* **Directions for this task**
Print out all of the data below, keeping it identical to the original.
******
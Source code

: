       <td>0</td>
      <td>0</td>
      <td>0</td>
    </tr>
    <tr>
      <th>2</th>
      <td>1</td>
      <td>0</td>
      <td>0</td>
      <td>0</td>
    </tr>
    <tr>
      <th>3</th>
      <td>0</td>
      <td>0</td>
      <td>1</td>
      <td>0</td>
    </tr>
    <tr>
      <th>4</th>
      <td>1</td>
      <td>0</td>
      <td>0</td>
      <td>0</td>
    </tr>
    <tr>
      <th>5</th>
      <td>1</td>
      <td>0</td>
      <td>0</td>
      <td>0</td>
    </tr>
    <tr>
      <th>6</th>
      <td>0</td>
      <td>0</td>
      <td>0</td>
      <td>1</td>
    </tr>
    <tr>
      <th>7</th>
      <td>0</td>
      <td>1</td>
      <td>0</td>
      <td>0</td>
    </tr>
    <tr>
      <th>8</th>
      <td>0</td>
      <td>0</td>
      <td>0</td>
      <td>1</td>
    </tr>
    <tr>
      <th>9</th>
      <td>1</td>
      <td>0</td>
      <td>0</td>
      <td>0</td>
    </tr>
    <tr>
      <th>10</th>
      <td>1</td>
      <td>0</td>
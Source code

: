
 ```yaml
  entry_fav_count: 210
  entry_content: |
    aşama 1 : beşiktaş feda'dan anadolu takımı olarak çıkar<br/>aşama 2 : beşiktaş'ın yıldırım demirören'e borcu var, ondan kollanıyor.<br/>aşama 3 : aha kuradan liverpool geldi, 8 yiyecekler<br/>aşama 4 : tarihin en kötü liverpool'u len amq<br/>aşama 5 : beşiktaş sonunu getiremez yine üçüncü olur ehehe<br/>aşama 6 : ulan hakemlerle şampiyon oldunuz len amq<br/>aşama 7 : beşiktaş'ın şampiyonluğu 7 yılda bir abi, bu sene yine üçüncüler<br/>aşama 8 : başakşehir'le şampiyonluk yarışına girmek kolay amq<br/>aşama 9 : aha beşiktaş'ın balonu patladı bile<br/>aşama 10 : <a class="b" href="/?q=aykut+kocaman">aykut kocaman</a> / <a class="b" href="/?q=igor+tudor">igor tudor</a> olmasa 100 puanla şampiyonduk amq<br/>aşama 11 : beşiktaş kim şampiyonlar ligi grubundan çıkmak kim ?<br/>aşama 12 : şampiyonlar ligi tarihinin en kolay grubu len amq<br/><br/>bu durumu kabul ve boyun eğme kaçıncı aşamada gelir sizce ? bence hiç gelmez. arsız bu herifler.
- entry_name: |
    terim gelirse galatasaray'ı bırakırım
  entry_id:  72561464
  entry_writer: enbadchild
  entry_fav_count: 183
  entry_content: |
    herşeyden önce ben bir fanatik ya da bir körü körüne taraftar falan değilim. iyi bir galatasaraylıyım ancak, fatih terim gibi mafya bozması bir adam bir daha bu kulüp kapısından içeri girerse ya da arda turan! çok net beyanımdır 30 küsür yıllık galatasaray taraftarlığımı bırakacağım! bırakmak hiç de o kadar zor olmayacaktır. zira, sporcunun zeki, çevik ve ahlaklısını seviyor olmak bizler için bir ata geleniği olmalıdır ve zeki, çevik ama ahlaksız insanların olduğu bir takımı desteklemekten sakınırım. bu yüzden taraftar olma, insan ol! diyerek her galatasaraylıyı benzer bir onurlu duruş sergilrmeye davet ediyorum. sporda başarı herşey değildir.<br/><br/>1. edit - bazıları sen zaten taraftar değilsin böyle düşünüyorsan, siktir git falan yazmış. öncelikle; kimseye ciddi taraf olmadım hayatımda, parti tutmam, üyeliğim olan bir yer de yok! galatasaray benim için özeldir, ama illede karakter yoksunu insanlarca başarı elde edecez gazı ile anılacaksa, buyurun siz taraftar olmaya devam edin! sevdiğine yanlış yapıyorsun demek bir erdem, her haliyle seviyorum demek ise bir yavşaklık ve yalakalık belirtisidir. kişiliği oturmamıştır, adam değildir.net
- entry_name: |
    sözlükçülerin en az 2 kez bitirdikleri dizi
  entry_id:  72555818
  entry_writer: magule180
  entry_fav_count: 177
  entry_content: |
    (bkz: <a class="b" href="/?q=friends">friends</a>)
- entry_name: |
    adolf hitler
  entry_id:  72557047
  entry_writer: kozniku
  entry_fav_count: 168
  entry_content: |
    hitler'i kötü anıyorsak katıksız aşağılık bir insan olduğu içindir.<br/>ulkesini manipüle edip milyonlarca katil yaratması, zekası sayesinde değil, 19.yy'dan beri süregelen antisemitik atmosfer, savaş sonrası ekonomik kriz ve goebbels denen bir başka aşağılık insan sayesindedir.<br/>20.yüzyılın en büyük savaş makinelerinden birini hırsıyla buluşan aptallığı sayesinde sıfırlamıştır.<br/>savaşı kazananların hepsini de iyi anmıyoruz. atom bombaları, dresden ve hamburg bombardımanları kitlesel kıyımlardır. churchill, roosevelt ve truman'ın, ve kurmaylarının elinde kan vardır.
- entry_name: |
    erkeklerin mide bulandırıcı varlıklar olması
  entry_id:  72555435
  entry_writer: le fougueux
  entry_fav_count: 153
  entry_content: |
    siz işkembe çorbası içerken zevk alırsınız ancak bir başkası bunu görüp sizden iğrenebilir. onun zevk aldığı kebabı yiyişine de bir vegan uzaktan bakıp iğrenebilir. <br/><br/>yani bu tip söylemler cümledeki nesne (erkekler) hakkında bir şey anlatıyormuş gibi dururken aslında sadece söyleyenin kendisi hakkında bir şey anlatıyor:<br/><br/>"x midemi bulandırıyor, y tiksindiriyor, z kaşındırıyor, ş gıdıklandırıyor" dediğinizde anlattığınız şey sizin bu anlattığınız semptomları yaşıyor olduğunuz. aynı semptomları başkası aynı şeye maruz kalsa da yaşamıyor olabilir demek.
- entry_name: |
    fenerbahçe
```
******
* **Result for this task**
Source code

:       <td>0</td>
      <td>0</td>
      <td>0</td>
    </tr>
    <tr>
      <th>2</th>
      <td>1</td>
      <td>0</td>
      <td>0</td>
      <td>0</td>
    </tr>
    <tr>
      <th>3</th>
      <td>0</td>
      <td>0</td>
      <td>1</td>
      <td>0</td>
    </tr>
    <tr>
      <th>4</th>
      <td>1</td>
      <td>0</td>
      <td>0</td>
      <td>0</td>
    </tr>
    <tr>
      <th>5</th>
      <td>1</td>
      <td>0</td>
      <td>0</td>
      <td>0</td>
    </tr>
    <tr>
      <th>6</th>
      <td>0</td>
      <td>0</td>
      <td>0</td>
      <td>1</td>
    </tr>
    <tr>
      <th>7</th>
      <td>0</td>
      <td>1</td>
      <td>0</td>
      <td>0</td>
    </tr>
    <tr>
      <th>8</th>
      <td>0</td>
      <td>0</td>
      <td>0</td>
      <td>1</td>
    </tr>
    <tr>
      <th>9</th>
      <td>1</td>
      <td>0</td>
      <td>0</td>
      <td>0</td>
    </tr>
    <tr>
      <th>10</th>
      <td>1</td>
      <td>0</td>
Source code

:
 ```yaml
  entry_fav_count: 210
  entry_content: |
    aşama 1 : beşiktaş feda'dan anadolu takımı olarak çıkar<br/>aşama 2 : beşiktaş'ın yıldırım demirören'e borcu var, ondan kollanıyor.<br/>aşama 3 : aha kuradan liverpool geldi, 8 yiyecekler<br/>aşama 4 : tarihin en kötü liverpool'u len amq<br/>aşama 5 : beşiktaş sonunu getiremez yine üçüncü olur ehehe<br/>aşama 6 : ulan hakemlerle şampiyon oldunuz len amq<br/>aşama 7 : beşiktaş'ın şampiyonluğu 7 yılda bir abi, bu sene yine üçüncüler<br/>aşama 8 : başakşehir'le şampiyonluk yarışına girmek kolay amq<br/>aşama 9 : aha beşiktaş'ın balonu patladı bile<br/>aşama 10 : <a class="b" href="/?q=aykut+kocaman">aykut kocaman</a> / <a class="b" href="/?q=igor+tudor">igor tudor</a> olmasa 100 puanla şampiyonduk amq<br/>aşama 11 : beşiktaş kim şampiyonlar ligi grubundan çıkmak kim ?<br/>aşama 12 : şampiyonlar ligi tarihinin en kolay grubu len amq<br/><br/>bu durumu kabul ve boyun eğme kaçıncı aşamada gelir sizce ? bence hiç gelmez. arsız bu herifler.
- entry_name: |
    terim gelirse galatasaray'ı bırakırım
  entry_id:  72561464
  entry_writer: enbadchild
  entry_fav_count: 183
  entry_content: |
    herşeyden önce ben bir fanatik ya da bir körü körüne taraftar falan değilim. iyi bir galatasaraylıyım ancak, fatih terim gibi mafya bozması bir adam bir daha bu kulüp kapısından içeri girerse ya da arda turan! çok net beyanımdır 30 küsür yıllık galatasaray taraftarlığımı bırakacağım! bırakmak hiç de o kadar zor olmayacaktır. zira, sporcunun zeki, çevik ve ahlaklısını seviyor olmak bizler için bir ata geleniği olmalıdır ve zeki, çevik ama ahlaksız insanların olduğu bir takımı desteklemekten sakınırım. bu yüzden taraftar olma, insan ol! diyerek her galatasaraylıyı benzer bir onurlu duruş sergilrmeye davet ediyorum. sporda başarı herşey değildir.<br/><br/>1. edit - bazıları sen zaten taraftar değilsin böyle düşünüyorsan, siktir git falan yazmış. öncelikle; kimseye ciddi taraf olmadım hayatımda, parti tutmam, üyeliğim olan bir yer de yok! galatasaray benim için özeldir, ama illede karakter yoksunu insanlarca başarı elde edecez gazı ile anılacaksa, buyurun siz taraftar olmaya devam edin! sevdiğine yanlış yapıyorsun demek bir erdem, her haliyle seviyorum demek ise bir yavşaklık ve yalakalık belirtisidir. kişiliği oturmamıştır, adam değildir.net
- entry_name: |
    sözlükçülerin en az 2 kez bitirdikleri dizi
  entry_id:  72555818
  entry_writer: magule180
  entry_fav_count: 177
  entry_content: |
    (bkz: <a class="b" href="/?q=friends">friends</a>)
- entry_name: |
    adolf hitler
  entry_id:  72557047
  entry_writer: kozniku
  entry_fav_count: 168
  entry_content: |
    hitler'i kötü anıyorsak katıksız aşağılık bir insan olduğu içindir.<br/>ulkesini manipüle edip milyonlarca katil yaratması, zekası sayesinde değil, 19.yy'dan beri süregelen antisemitik atmosfer, savaş sonrası ekonomik kriz ve goebbels denen bir başka aşağılık insan sayesindedir.<br/>20.yüzyılın en büyük savaş makinelerinden birini hırsıyla buluşan aptallığı sayesinde sıfırlamıştır.<br/>savaşı kazananların hepsini de iyi anmıyoruz. atom bombaları, dresden ve hamburg bombardımanları kitlesel kıyımlardır. churchill, roosevelt ve truman'ın, ve kurmaylarının elinde kan vardır.
- entry_name: |
    erkeklerin mide bulandırıcı varlıklar olması
  entry_id:  72555435
  entry_writer: le fougueux
  entry_fav_count: 153
  entry_content: |
    siz işkembe çorbası içerken zevk alırsınız ancak bir başkası bunu görüp sizden iğrenebilir. onun zevk aldığı kebabı yiyişine de bir vegan uzaktan bakıp iğrenebilir. <br/><br/>yani bu tip söylemler cümledeki nesne (erkekler) hakkında bir şey anlatıyormuş gibi dururken aslında sadece söyleyenin kendisi hakkında bir şey anlatıyor:<br/><br/>"x midemi bulandırıyor, y tiksindiriyor, z kaşındırıyor, ş gıdıklandırıyor" dediğinizde anlattığınız şey sizin bu anlattığınız semptomları yaşıyor olduğunuz. aynı semptomları başkası aynı şeye maruz kalsa da yaşamıyor olabilir demek.
- entry_name: |
    fenerbahçe
```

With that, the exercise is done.